***** Records for the task *****
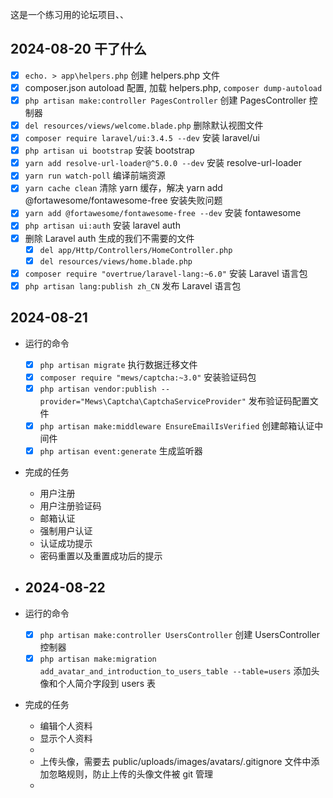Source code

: 这是一个练习用的论坛项目、、

## 2024-08-20 干了什么

- [x] `echo. > app\helpers.php` 创建 helpers.php 文件
- [x] composer.json autoload 配置, 加载 helpers.php, `composer dump-autoload`
- [x] `php artisan make:controller PagesController` 创建 PagesController 控制器
- [x] `del resources/views/welcome.blade.php` 删除默认视图文件
- [x] `composer require laravel/ui:3.4.5 --dev` 安装 laravel/ui
- [x] `php artisan ui bootstrap` 安装 bootstrap
- [x] `yarn add resolve-url-loader@^5.0.0 --dev` 安装 resolve-url-loader
- [x] `yarn run watch-poll` 编译前端资源
- [x] `yarn cache clean` 清除 yarn 缓存，解决 yarn add @fortawesome/fontawesome-free 安装失败问题
- [x] `yarn add @fortawesome/fontawesome-free --dev` 安装 fontawesome
- [x] `php artisan ui:auth` 安装 laravel auth
- [x] 删除 Laravel auth 生成的我们不需要的文件
    - [x] `del app/Http/Controllers/HomeController.php`
    - [x] `del resources/views/home.blade.php`
- [x] `composer require "overtrue/laravel-lang:~6.0"` 安装 Laravel 语言包
- [x] `php artisan lang:publish zh_CN` 发布 Laravel 语言包

## 2024-08-21

- 运行的命令
  - [x] `php artisan migrate` 执行数据迁移文件
  - [x] `composer require "mews/captcha:~3.0"` 安装验证码包
  - [x] `php artisan vendor:publish --provider="Mews\Captcha\CaptchaServiceProvider"` 发布验证码配置文件
  - [x] `php artisan make:middleware EnsureEmailIsVerified` 创建邮箱认证中间件
  - [x] `php artisan event:generate` 生成监听器
- 完成的任务
  - 用户注册
  - 用户注册验证码
  - 邮箱认证
  - 强制用户认证
  - 认证成功提示
  - 密码重置以及重置成功后的提示
- ## 2024-08-22

- 运行的命令
    - [x] `php artisan make:controller UsersController` 创建 UsersController 控制器
    - [x] `php artisan make:migration add_avatar_and_introduction_to_users_table --table=users` 添加头像和个人简介字段到 users 表
- 完成的任务
    - 编辑个人资料
    - 显示个人资料
    - 
    - 上传头像，需要去 public/uploads/images/avatars/.gitignore 文件中添加忽略规则，防止上传的头像文件被 git 管理 
    - 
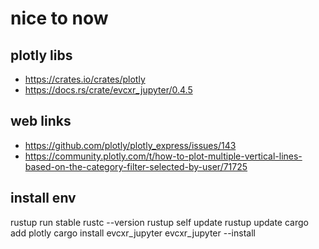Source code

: # nice to now


## plotly libs

- https://crates.io/crates/plotly
- https://docs.rs/crate/evcxr_jupyter/0.4.5

## web links

- https://github.com/plotly/plotly_express/issues/143
- https://community.plotly.com/t/how-to-plot-multiple-vertical-lines-based-on-the-category-filter-selected-by-user/71725

## install env

rustup run stable rustc --version
rustup self update
rustup update
cargo add plotly
cargo install evcxr_jupyter
evcxr_jupyter --install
*****
**Work to be completed**
Filter the entries above and keep only the lines with the word "free".

**Exercise output**
- [x] `yarn cache clean` 清除 yarn 缓存，解决 yarn add @fortawesome/fontawesome-free 安装失败问题
- [x] `yarn add @fortawesome/fontawesome-free --dev` 安装 fontawesome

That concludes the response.